第66話:『酔いどれ創世記。 ―通貨はドングリ、山はデザート―』
神様たちの宴会の余波で、世界は「ドングリ経済」と「スイーツ地形」へ。
株価は大暴落(ドングリの形による)し、登山家たちは「プリンのカラメルで滑落」する事態に。
しかし、お母さんにとっては、通貨が何になろうとも「安く肉を買うこと」が最優先。
リィナはドングリを拾いながら、神様たちの「飲み会禁止」を心に誓うのでした。
「……おはよ。……えっ、何これ」
リィナが翌朝、眠い目を擦りながらリビングへ降りていくと、そこには空のワンカップ酒に囲まれて爆睡する神々の姿と、窓の外に広がる「狂った景色」があった。
まず、テレビのニュースキャスターが真顔でこう告げていた。
『本日未明、日本円の価値が暴落。政府は新たな法定通貨として「そこらへんに落ちているドングリ」を採用しました。都内の公園ではドングリの争奪戦が始まっています』
「……パパ、これ昨日の宴会のせい?」
『リィナ……。……(印:ログ解析)×(印:因果関係の特定)。……ああ。北欧の神と日本の八百万の神が「お金なんて丸いもん(ドングリ)で十分だろ!」と意気投合して、世界の経済サーバーを書き換えたみたいだね』
パパが頭を抱えながら、庭を指差した。
そこからは、遠くに見えるはずの富士山が「巨大なプリン」に変貌し、山頂からカラメルソースが優雅に流れ出しているのが見えた。

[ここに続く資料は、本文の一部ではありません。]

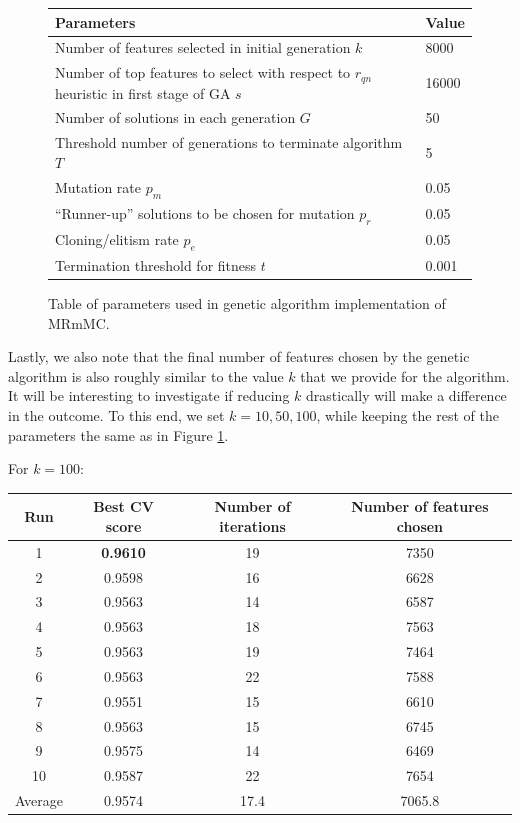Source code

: \documentclass[12pt, twoside, a4paper]{report}
\begin{document}
\begin{figure}
\begin{center}
    \begin{tabular}{| p{12cm} | l |} \hline
    Parameters & Value \\ \hline \hline
    Number of features selected in initial generation $k$ & 8000 \\ \hline
    Number of top features to select with respect to $r_{qn}$ heuristic in first stage of GA $s$ & 16000 \\ \hline
    Number of solutions in each generation $G$ & 50 \\ \hline
    Threshold number of generations to terminate algorithm $T$ & 5 \\ \hline
    Mutation rate $p_m$ &  0.05 \\ \hline
    ``Runner-up'' solutions to be chosen for mutation $p_r$ & 0.05 \\ \hline
    Cloning/elitism rate $p_e$ & 0.05 \\ \hline
    Termination threshold for fitness $t$ & 0.001 \\ \hline
    \end{tabular}
\end{center}
\caption{Table of parameters used in genetic algorithm implementation of MRmMC.}
\label{ga:mrmmc:params_1}
\end{figure}

Lastly, we also note that the final number of features chosen by the genetic algorithm is also roughly similar to the value $k$ that we provide for the algorithm. It will be interesting to investigate if reducing $k$ drastically will make a difference in the outcome. To this end, we set $k=10,50,100$, while keeping the rest of the parameters the same as in Figure \ref{ga:mrmmc:params_1}.

For $k=100$:

\begin{center}
    \begin{tabular}{| c | c | c | c | } \hline
    Run & Best CV score & Number of iterations & Number of features chosen \\ \hline \hline
    1 & \textbf{0.9610} & 19 & 7350 \\ \hline
	2 & 0.9598  & 16 & 6628 \\ \hline
	3 & 0.9563 & 14 & 6587 \\ \hline
	4 & 0.9563 & 18 & 7563 \\ \hline
	5 & 0.9563 & 19 & 7464 \\ \hline
	6 & 0.9563 & 22 & 7588 \\ \hline
	7 & 0.9551 & 15 & 6610 \\ \hline
	8 & 0.9563 & 15 & 6745 \\ \hline
	9 & 0.9575 & 14 & 6469 \\ \hline
	10 & 0.9587 & 22 & 7654 \\ \hline
	Average & 0.9574 & 17.4 & 7065.8 \\ \hline
    \end{tabular}
\end{center}
\end{document}
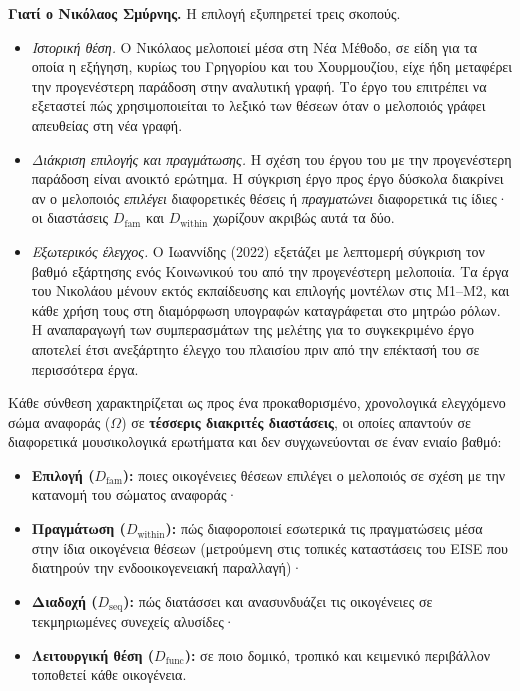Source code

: \documentclass[11pt,a4paper]{article}
\begin{document}
\noindent\textbf{Γιατί ο Νικόλαος Σμύρνης.} Η επιλογή εξυπηρετεί τρεις σκοπούς.
\begin{itemize}
\item \emph{Ιστορική θέση.} Ο Νικόλαος μελοποιεί μέσα στη Νέα Μέθοδο, σε είδη για τα οποία η εξήγηση, κυρίως του Γρηγορίου και του Χουρμουζίου, είχε ήδη μεταφέρει την προγενέστερη παράδοση στην αναλυτική γραφή. Το έργο του επιτρέπει να εξεταστεί πώς χρησιμοποιείται το λεξικό των θέσεων όταν ο μελοποιός γράφει απευθείας στη νέα γραφή.
\item \emph{Διάκριση επιλογής και πραγμάτωσης.} Η σχέση του έργου του με την προγενέστερη παράδοση είναι ανοικτό ερώτημα. Η σύγκριση έργο προς έργο δύσκολα διακρίνει αν ο μελοποιός \emph{επιλέγει} διαφορετικές θέσεις ή \emph{πραγματώνει} διαφορετικά τις ίδιες· οι διαστάσεις $D_{\mathrm{fam}}$ και $D_{\mathrm{within}}$ χωρίζουν ακριβώς αυτά τα δύο.
\item \emph{Εξωτερικός έλεγχος.} Ο Ιωαννίδης (2022) εξετάζει με λεπτομερή σύγκριση τον βαθμό εξάρτησης ενός Κοινωνικού του από την προγενέστερη μελοποιία. Τα έργα του Νικολάου μένουν εκτός εκπαίδευσης και επιλογής μοντέλων στις Μ1--Μ2, και κάθε χρήση τους στη διαμόρφωση υπογραφών καταγράφεται στο μητρώο ρόλων. Η αναπαραγωγή των συμπερασμάτων της μελέτης για το συγκεκριμένο έργο αποτελεί έτσι ανεξάρτητο έλεγχο του πλαισίου πριν από την επέκτασή του σε περισσότερα έργα.
\end{itemize}

Κάθε σύνθεση χαρακτηρίζεται ως προς ένα προκαθορισμένο, χρονολογικά ελεγχόμενο σώμα αναφοράς (\(\Omega\)) σε \textbf{τέσσερις διακριτές διαστάσεις}, οι οποίες απαντούν σε διαφορετικά μουσικολογικά ερωτήματα και δεν συγχωνεύονται σε έναν ενιαίο βαθμό:

\begin{itemize}
\item
  \textbf{Επιλογή (\(D_{\mathrm{fam}}\)):} ποιες οικογένειες θέσεων επιλέγει ο μελοποιός σε σχέση με την κατανομή του σώματος αναφοράς·
\item
  \textbf{Πραγμάτωση (\(D_{\mathrm{within}}\)):} πώς διαφοροποιεί εσωτερικά τις πραγματώσεις μέσα στην ίδια οικογένεια θέσεων (μετρούμενη στις τοπικές καταστάσεις του EISE που διατηρούν την ενδοοικογενειακή παραλλαγή)·
\item
  \textbf{Διαδοχή (\(D_{\mathrm{seq}}\)):} πώς διατάσσει και ανασυνδυάζει τις οικογένειες σε τεκμηριωμένες συνεχείς αλυσίδες·
\item
  \textbf{Λειτουργική θέση (\(D_{\mathrm{func}}\)):} σε ποιο δομικό, τροπικό και κειμενικό περιβάλλον τοποθετεί κάθε οικογένεια.
\end{itemize}
\end{document}

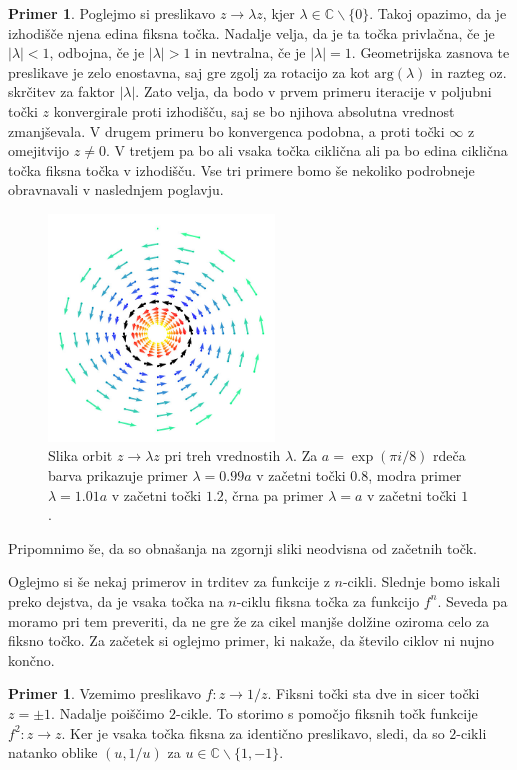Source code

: \documentclass[12pt,a4paper]{amsart}
\theoremstyle{definition} %
\newtheorem{primer}[definicija]{Primer}
\theoremstyle{plain} %
\newcommand{\CC}{\mathbb C}
\begin{document}
\begin{primer}\label{pr:LinearDynamicsIntro}
Poglejmo si preslikavo $z \to \lambda z$, kjer $\lambda\in\mathbb{C}\smallsetminus\{0\}$.
Takoj opazimo, da je izhodišče njena edina fiksna točka. 
Nadalje velja, da je ta točka privlačna, če je $|\lambda| < 1$,
odbojna, če je $|\lambda| > 1$ in nevtralna, če je $|\lambda| = 1$.
Geometrijska zasnova te preslikave je zelo enostavna, 
saj gre zgolj za rotacijo za kot $\textrm{arg}(\lambda)$ in razteg oz. skrčitev za faktor $|\lambda|$. 
Zato velja, da bodo v prvem primeru iteracije v poljubni točki $z$ konvergirale proti izhodišču,
saj se bo njihova absolutna vrednost zmanjševala.
V drugem primeru bo konvergenca podobna, a proti točki $\infty$ z omejitvijo $z\neq0$.
V tretjem pa bo ali vsaka točka ciklična ali pa bo edina ciklična točka fiksna točka v izhodišču.
Vse tri primere bomo še nekoliko podrobneje obravnavali v naslednjem poglavju.

\begin{figure}[h]
\includegraphics[width=6cm]{graphics/LinearOrbitTrichotomy2.jpg}
\caption{
Slika orbit $z \to \lambda z$ pri treh vrednostih $\lambda$.
Za $a = \exp(\pi i / 8)$ rdeča barva prikazuje primer $\lambda = 0.99 a$ v začetni točki $0.8$,
modra primer $\lambda = 1.01 a$ v začetni točki $1.2$, 
črna pa primer $\lambda = a$ v začetni točki $1$.
}
\end{figure}
\noindent Pripomnimo še, da so obnašanja na zgornji sliki neodvisna od začetnih točk.
\end{primer}
\vskip 2mm

Oglejmo si še nekaj primerov in trditev za funkcije z $n$-cikli.
Slednje bomo iskali preko dejstva, da je vsaka točka na $n$-ciklu fiksna točka za funkcijo $f^n$.
Seveda pa moramo pri tem preveriti, da ne gre že za cikel manjše dolžine oziroma celo za fiksno točko.
Za začetek si oglejmo primer, ki nakaže, da število ciklov ni nujno končno.

\begin{primer}
Vzemimo preslikavo $f \colon z \to 1/z$.
Fiksni točki sta dve in sicer točki $z=\pm1$. Nadalje poiščimo $2$-cikle.
To storimo s pomočjo fiksnih točk funkcije $f^2 \colon z \to z$.
Ker je vsaka točka fiksna za identično preslikavo, sledi, da so $2$-cikli natanko oblike $(u, 1/u)$ za $u \in \CC \smallsetminus \{1, -1\}$.
\end{primer}
\end{document}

「ちょっとパパ! 会社行こうとしたら、バスの運賃が『ドングリ3粒』だって言われたわよ! 私、ドングリなんて持ってないわよ!」
お母さんが憤慨しながら、神々をほうきで叩き起こし始めた。
「こら! 起きなさい! あんたたちのせいで、今日の買い物に行けないじゃない!」
「うぅ……頭が痛い……。……あ、教母様……。……プリン、食べたかったんです……(二日酔い)」
ゼウスが虚ろな目で呟く。
「(印:現実逃避)×(印:強制パッチ)×(投げ銭:神々へのウコンの力)」
リィナが指を鳴らすと、神々の二日酔いは消え去ったが、一度書き換えられた「プリン富士山」や「ドングリ経済」は、あまりにも神々の魔力が深く刻まれすぎていて、すぐには元に戻らなかった。
「……仕方ないわね。リィナ、庭のクヌギの木からドングリを収穫してきなさい! 今日はそれで特売の肉を買うわよ!」
九条家は、世界がどれだけバグろうとも、結局「今日の献立」を中心に回り続けるのでした。
第66話、ありがとうございました!
富士山がプリンになるという、夢の(?)バグ。
パパが冷静にログ解析している横で、ドングリを拾いに行く九条家の順応性が凄まじいです(笑)。